A main limitation of our optical design is the occlusion that the central splitting mirror produces. This occlusion is inherent to our design, but we believe it can be reasonably well minimized. Also, there is the potential to use is as an advantage, in for example a coded-aperture type method, which you will hear about in the next two talks. Also, there is a difficult and tedious alignment process to get the images to route correctly to the sensor. Part of the difficulty of the alignment is because our system is only a prototype, which was built entirely from custom parts made in our in-house machine shop. The main issue with our DOF extrapolation and refocusing methods is that the DOF of the output image is dependent on the DOF present in the smallest aperture image. But image sharpness can be improved with our depth guided deconvolution method. Also, similarly to many Depth from defocus methods, we need texture in the image to compute an accurate defocus gradient map. Fortunately, for DOF extrapolation, its isn’t critical to have Accurate defocus gradients in textureless regions because we are blurring them, and a textureless area looks very similar blurred or unblurred.

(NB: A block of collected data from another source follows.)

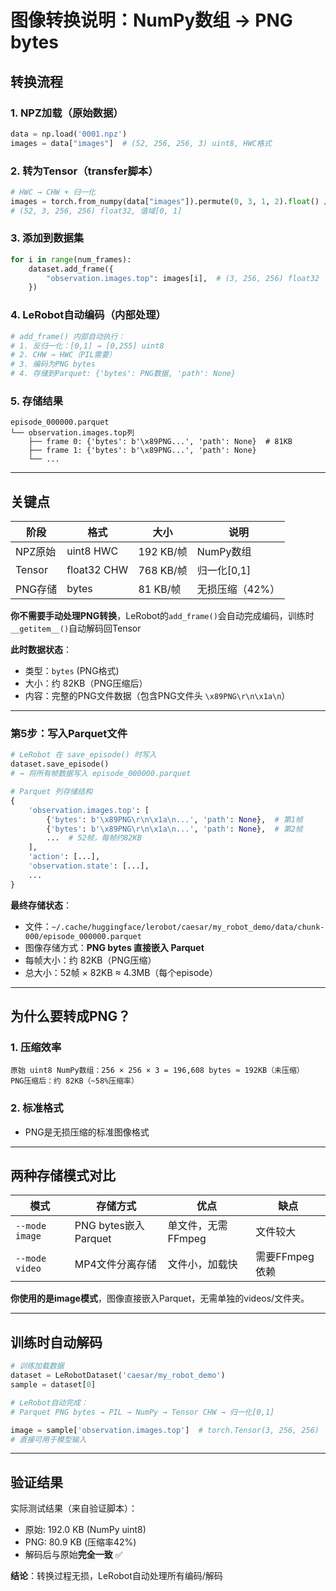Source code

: # 图像转换说明：NumPy数组 → PNG bytes

## 转换流程

### 1. NPZ加载（原始数据）
```python
data = np.load('0001.npz')
images = data["images"]  # (52, 256, 256, 3) uint8, HWC格式
```

### 2. 转为Tensor（transfer脚本）
```python
# HWC → CHW + 归一化
images = torch.from_numpy(data["images"]).permute(0, 3, 1, 2).float() / 255.0
# (52, 3, 256, 256) float32, 值域[0, 1]
```

### 3. 添加到数据集
```python
for i in range(num_frames):
    dataset.add_frame({
        "observation.images.top": images[i],  # (3, 256, 256) float32
    })
```

### 4. LeRobot自动编码（内部处理）
```python
# add_frame() 内部自动执行：
# 1. 反归一化：[0,1] → [0,255] uint8
# 2. CHW → HWC（PIL需要）
# 3. 编码为PNG bytes
# 4. 存储到Parquet: {'bytes': PNG数据, 'path': None}
```

### 5. 存储结果
```
episode_000000.parquet
└── observation.images.top列
    ├── frame 0: {'bytes': b'\x89PNG...', 'path': None}  # 81KB
    ├── frame 1: {'bytes': b'\x89PNG...', 'path': None}
    └── ...
```

---

## 关键点

| 阶段 | 格式 | 大小 | 说明 |
|------|------|------|------|
| NPZ原始 | uint8 HWC | 192 KB/帧 | NumPy数组 |
| Tensor | float32 CHW | 768 KB/帧 | 归一化[0,1] |
| PNG存储 | bytes | 81 KB/帧 | 无损压缩（42%） |

**你不需要手动处理PNG转换**，LeRobot的`add_frame()`会自动完成编码，训练时`__getitem__()`自动解码回Tensor

**此时数据状态**：
- 类型：`bytes` (PNG格式)
- 大小：约 82KB（PNG压缩后）
- 内容：完整的PNG文件数据（包含PNG文件头 `\x89PNG\r\n\x1a\n`）

---

### 第5步：写入Parquet文件
```python
# LeRobot 在 save_episode() 时写入
dataset.save_episode()
# → 将所有帧数据写入 episode_000000.parquet

# Parquet 列存储结构
{
    'observation.images.top': [
        {'bytes': b'\x89PNG\r\n\x1a\n...', 'path': None},  # 第1帧
        {'bytes': b'\x89PNG\r\n\x1a\n...', 'path': None},  # 第2帧
        ...  # 52帧，每帧约82KB
    ],
    'action': [...],
    'observation.state': [...],
    ...
}
```

**最终存储状态**：
- 文件：`~/.cache/huggingface/lerobot/caesar/my_robot_demo/data/chunk-000/episode_000000.parquet`
- 图像存储方式：**PNG bytes 直接嵌入 Parquet**
- 每帧大小：约 82KB（PNG压缩）
- 总大小：52帧 × 82KB ≈ 4.3MB（每个episode）

---

## 为什么要转成PNG？

### 1. **压缩效率**
```
原始 uint8 NumPy数组：256 × 256 × 3 = 196,608 bytes ≈ 192KB（未压缩）
PNG压缩后：约 82KB（~58%压缩率）
```

### 2. **标准格式**
- PNG是无损压缩的标准图像格式
---

## 两种存储模式对比

| 模式 | 存储方式 | 优点 | 缺点 |
|------|---------|------|------|
| `--mode image` | PNG bytes嵌入Parquet | 单文件，无需FFmpeg | 文件较大 |
| `--mode video` | MP4文件分离存储 | 文件小，加载快 | 需要FFmpeg依赖 |

**你使用的是image模式**，图像直接嵌入Parquet，无需单独的videos/文件夹。

---

## 训练时自动解码

```python
# 训练加载数据
dataset = LeRobotDataset('caesar/my_robot_demo')
sample = dataset[0]

# LeRobot自动完成：
# Parquet PNG bytes → PIL → NumPy → Tensor CHW → 归一化[0,1]

image = sample['observation.images.top']  # torch.Tensor(3, 256, 256)
# 直接可用于模型输入
```

---

## 验证结果

实际测试结果（来自验证脚本）：
- 原始: 192.0 KB (NumPy uint8)
- PNG: 80.9 KB (压缩率42%)
- 解码后与原始**完全一致** ✅

**结论**：转换过程无损，LeRobot自动处理所有编码/解码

In conclusion We have presented the design for a multi-aperture camera that captures a 1d sampling of aperture sizes, instead of a 2d grid. Our system doesn’t use beamsplitters which loose light And is completely removable. Our Multi-Aperture camera enables post-exposure DOF control, And in particular DOF extrapolation. In addition we can perform limited refocusing. And Finally we presented a depth guided deconvolution method to improve sharpness.